▸ **INSTRUCTIONS FOR THE TASK**
Among the entries below, count the lines containing the string "above". Only the count is needed.

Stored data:
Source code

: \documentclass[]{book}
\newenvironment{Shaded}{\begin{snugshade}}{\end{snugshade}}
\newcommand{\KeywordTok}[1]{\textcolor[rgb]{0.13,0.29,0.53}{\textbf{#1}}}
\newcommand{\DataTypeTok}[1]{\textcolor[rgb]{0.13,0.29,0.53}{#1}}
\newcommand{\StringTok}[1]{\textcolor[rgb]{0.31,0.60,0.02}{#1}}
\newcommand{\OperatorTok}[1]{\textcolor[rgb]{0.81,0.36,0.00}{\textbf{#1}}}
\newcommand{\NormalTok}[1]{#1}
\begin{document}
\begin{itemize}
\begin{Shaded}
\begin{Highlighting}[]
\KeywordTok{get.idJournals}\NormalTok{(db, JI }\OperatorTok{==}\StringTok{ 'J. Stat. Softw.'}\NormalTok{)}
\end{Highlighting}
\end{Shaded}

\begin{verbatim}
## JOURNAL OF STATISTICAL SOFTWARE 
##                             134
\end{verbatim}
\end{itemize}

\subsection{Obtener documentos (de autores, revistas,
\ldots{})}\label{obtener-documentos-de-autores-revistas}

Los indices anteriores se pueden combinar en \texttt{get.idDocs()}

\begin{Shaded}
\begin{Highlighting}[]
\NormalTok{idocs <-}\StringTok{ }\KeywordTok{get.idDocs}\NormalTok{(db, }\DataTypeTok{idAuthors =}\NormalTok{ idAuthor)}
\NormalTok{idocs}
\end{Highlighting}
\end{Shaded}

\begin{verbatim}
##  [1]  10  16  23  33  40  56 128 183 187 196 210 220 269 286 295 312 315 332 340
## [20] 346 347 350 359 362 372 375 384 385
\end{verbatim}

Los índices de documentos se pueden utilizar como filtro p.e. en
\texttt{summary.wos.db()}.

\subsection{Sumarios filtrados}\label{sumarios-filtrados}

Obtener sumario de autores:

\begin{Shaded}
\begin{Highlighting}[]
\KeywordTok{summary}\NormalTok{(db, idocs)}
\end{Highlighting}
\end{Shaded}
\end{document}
...
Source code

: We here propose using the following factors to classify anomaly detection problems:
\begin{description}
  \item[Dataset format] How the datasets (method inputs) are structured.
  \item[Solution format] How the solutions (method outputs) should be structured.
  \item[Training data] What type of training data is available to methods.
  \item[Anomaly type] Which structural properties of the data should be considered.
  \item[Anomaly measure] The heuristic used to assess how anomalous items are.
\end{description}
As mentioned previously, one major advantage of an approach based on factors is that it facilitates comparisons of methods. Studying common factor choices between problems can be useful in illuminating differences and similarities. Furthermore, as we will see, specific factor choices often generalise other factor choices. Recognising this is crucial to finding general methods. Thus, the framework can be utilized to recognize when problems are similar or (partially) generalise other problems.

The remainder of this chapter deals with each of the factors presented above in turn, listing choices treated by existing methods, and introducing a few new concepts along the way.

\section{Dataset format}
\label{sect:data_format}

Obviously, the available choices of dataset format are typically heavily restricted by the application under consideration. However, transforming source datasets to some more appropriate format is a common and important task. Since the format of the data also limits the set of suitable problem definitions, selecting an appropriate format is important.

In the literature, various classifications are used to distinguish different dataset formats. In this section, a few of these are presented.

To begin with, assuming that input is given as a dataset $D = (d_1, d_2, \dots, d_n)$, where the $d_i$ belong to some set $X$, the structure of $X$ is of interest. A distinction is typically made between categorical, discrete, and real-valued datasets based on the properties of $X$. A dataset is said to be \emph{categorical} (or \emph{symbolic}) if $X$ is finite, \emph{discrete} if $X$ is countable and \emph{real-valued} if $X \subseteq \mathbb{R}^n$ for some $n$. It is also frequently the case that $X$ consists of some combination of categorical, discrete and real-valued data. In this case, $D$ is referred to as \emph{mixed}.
* * *
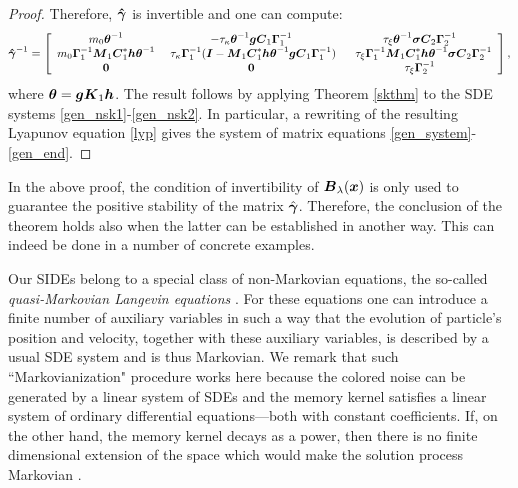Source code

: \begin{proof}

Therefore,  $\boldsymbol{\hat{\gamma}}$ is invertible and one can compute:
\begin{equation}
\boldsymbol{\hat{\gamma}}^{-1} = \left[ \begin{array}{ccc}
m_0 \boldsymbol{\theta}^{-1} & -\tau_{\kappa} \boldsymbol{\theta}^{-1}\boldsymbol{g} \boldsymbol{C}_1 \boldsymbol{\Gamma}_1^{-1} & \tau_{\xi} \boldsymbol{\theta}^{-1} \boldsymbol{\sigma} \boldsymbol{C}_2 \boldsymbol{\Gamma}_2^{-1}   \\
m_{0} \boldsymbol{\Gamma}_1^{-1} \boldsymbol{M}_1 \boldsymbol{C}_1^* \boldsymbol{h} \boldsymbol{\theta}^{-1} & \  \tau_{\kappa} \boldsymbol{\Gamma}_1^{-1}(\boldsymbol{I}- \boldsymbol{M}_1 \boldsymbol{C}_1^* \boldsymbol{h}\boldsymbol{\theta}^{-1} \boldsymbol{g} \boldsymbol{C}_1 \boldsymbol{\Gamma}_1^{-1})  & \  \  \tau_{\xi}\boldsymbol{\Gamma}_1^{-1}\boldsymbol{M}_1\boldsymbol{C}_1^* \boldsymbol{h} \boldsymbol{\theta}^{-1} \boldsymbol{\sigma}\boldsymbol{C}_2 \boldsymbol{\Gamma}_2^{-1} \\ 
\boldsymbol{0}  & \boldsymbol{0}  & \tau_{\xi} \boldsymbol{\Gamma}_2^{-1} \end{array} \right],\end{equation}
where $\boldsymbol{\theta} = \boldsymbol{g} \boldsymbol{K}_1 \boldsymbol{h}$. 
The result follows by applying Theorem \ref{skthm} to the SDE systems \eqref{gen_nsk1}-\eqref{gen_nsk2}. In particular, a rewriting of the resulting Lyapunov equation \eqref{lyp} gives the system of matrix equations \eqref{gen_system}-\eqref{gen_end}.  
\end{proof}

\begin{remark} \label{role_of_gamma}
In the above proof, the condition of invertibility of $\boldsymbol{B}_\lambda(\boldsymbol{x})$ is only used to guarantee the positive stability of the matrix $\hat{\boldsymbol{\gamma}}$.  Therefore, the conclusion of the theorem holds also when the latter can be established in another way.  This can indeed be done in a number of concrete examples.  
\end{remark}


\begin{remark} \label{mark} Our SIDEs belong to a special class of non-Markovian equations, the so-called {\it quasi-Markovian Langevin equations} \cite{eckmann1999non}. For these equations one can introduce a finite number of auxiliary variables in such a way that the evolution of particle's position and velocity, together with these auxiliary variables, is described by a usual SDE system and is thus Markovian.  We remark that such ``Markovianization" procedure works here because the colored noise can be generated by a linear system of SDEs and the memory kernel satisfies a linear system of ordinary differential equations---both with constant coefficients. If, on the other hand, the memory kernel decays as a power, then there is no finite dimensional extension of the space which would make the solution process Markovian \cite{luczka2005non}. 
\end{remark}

▸ **REPLY**
2